Dispatch from the food lines
SHOWCASE | June 28, 2004
How long are the lines at the food pantries in your area? Do you know? Let's say they're really long. How do you cover that?
By Dan Froomkin
Earlier this month, The Columbus Dispatch published a seven-day series called "Lines of Despair."
Alan Johnson, Catherine Candisky and Jonathan Riskind's opening-day lead story, Over the brink and into poverty, describes how Dispatch reporters and photographers fanned out to six different food pantries over one week.
"In that one week, from April 26 to May 1, the number of Ohioans served by food pantries statewide — more than 150,000 — would have filled Ohio Stadium one and a half times. Nearly 2 million pounds of food were distributed — enough to fill 70 tractor-trailers."
What these journalists found in that week was a lot of human stories that illustrate what they call the "new poverty."
"This new poverty shows its face in Springfield, where a family of four eats popcorn and water for dinner — with peanut butter if they’re lucky; in Athens County, where a husband and wife work six jobs between them trying to make ends meet; and in Westerville, where a young mother repeatedly glues her own shoes together so she has enough money to buy new shoes for her two children."

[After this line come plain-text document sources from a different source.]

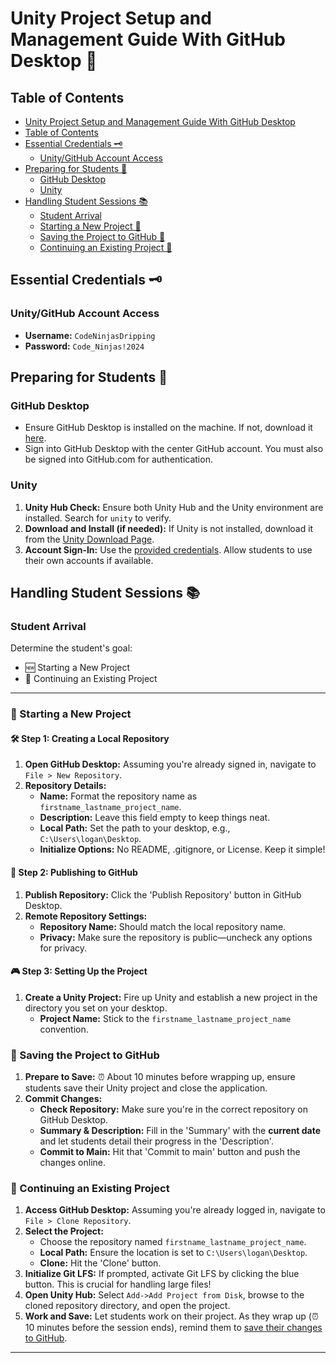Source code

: 
# Unity Project Setup and Management Guide With GitHub Desktop 🚀

## Table of Contents

- [Unity Project Setup and Management Guide With GitHub Desktop](#unity-project-setup-and-management-guide-with-github-desktop)
- [Table of Contents](#table-of-contents)
- [Essential Credentials 🗝️](#essential-credentials-🗝️)
  - [Unity/GitHub Account Access](#unitygithub-account-access)
- [Preparing for Students 🎒](#preparing-for-students-🎒)
  - [GitHub Desktop](#github-desktop)
  - [Unity](#unity)
- [Handling Student Sessions 📚](#handling-student-sessions-📚)
  - [Student Arrival](#student-arrival)
  - [Starting a New Project 🌟](#🌟-starting-a-new-project)
  - [Saving the Project to GitHub 💾](#💾-saving-the-project-to-github)
  - [Continuing an Existing Project 🔁](#🔁-continuing-an-existing-project)

## Essential Credentials 🗝️

### Unity/GitHub Account Access
- **Username:** `CodeNinjasDripping`
- **Password:** `Code_Ninjas!2024`

## Preparing for Students 🎒

### GitHub Desktop
- Ensure GitHub Desktop is installed on the machine. If not, download it [here](https://central.github.com/deployments/desktop/desktop/latest/win32).
- Sign into GitHub Desktop with the center GitHub account. You must also be signed into GitHub.com for authentication.

### Unity
1. **Unity Hub Check:** Ensure both Unity Hub and the Unity environment are installed. Search for `unity` to verify.
2. **Download and Install (if needed):** If Unity is not installed, download it from the [Unity Download Page](https://unity.com/download).
3. **Account Sign-In:** Use the [provided credentials](#unitygithub-account-access). Allow students to use their own accounts if available.

## Handling Student Sessions 📚

### Student Arrival
Determine the student's goal:
- 🆕 Starting a New Project
- 🔄 Continuing an Existing Project


---

### 🌟 Starting a New Project

#### 🛠️ Step 1: Creating a Local Repository
1. **Open GitHub Desktop:** Assuming you're already signed in, navigate to `File > New Repository`.
2. **Repository Details:**
   - **Name:** Format the repository name as `firstname_lastname_project_name`.
   - **Description:** Leave this field empty to keep things neat.
   - **Local Path:** Set the path to your desktop, e.g., `C:\Users\logan\Desktop`.
   - **Initialize Options:** No README, .gitignore, or License. Keep it simple!

#### 🚀 Step 2: Publishing to GitHub
1. **Publish Repository:** Click the 'Publish Repository' button in GitHub Desktop.
2. **Remote Repository Settings:**
   - **Repository Name:** Should match the local repository name.
   - **Privacy:** Make sure the repository is public—uncheck any options for privacy.

#### 🎮 Step 3: Setting Up the Project
1. **Create a Unity Project:** Fire up Unity and establish a new project in the directory you set on your desktop.
   - **Project Name:** Stick to the `firstname_lastname_project_name` convention.

### 💾 Saving the Project to GitHub

1. **Prepare to Save:** ⏰ About 10 minutes before wrapping up, ensure students save their Unity project and close the application.
2. **Commit Changes:**
   - **Check Repository:** Make sure you're in the correct repository on GitHub Desktop.
   - **Summary & Description:** Fill in the 'Summary' with the **current date** and let students detail their progress in the 'Description'.
   - **Commit to Main:** Hit that 'Commit to main' button and push the changes online.

### 🔁 Continuing an Existing Project
1. **Access GitHub Desktop:** Assuming you're already logged in, navigate to `File > Clone Repository`.
2. **Select the Project:**
   - Choose the repository named `firstname_lastname_project_name`.
   - **Local Path:** Ensure the location is set to `C:\Users\logan\Desktop`.
   - **Clone:** Hit the 'Clone' button.
3. **Initialize Git LFS:** If prompted, activate Git LFS by clicking the blue button. This is crucial for handling large files!
4. **Open Unity Hub:** Select `Add->Add Project from Disk`, browse to the cloned repository directory, and open the project.
5. **Work and Save:** Let students work on their project. As they wrap up (⏰ 10 minutes before the session ends), remind them to [save their changes to GitHub](#💾-saving-the-project-to-github).

---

In an article headlined Hunger gets a toehold in the burbs, they write that "hunger and poverty exist even in the tidy suburbs ringing Columbus. You just have to look harder."
They found Lisa Shilling, a single mother of two earning $7.68 an hour as an assistant Head Start teacher.
In a article headlined When jobs vanish, fear consumes one’s days, they told the story of Amanda Fowler, who can't find work and whose husband is working without benefits at Taco Bell after losing his job as a tool-anddie maker.
This series plays out against the backdrop of a hit-and-miss economic recovery in a state that is considered a bellwether for the 2004 presidential election.
It's a story, therefore, of national significance. But it's really the stories that make it a story.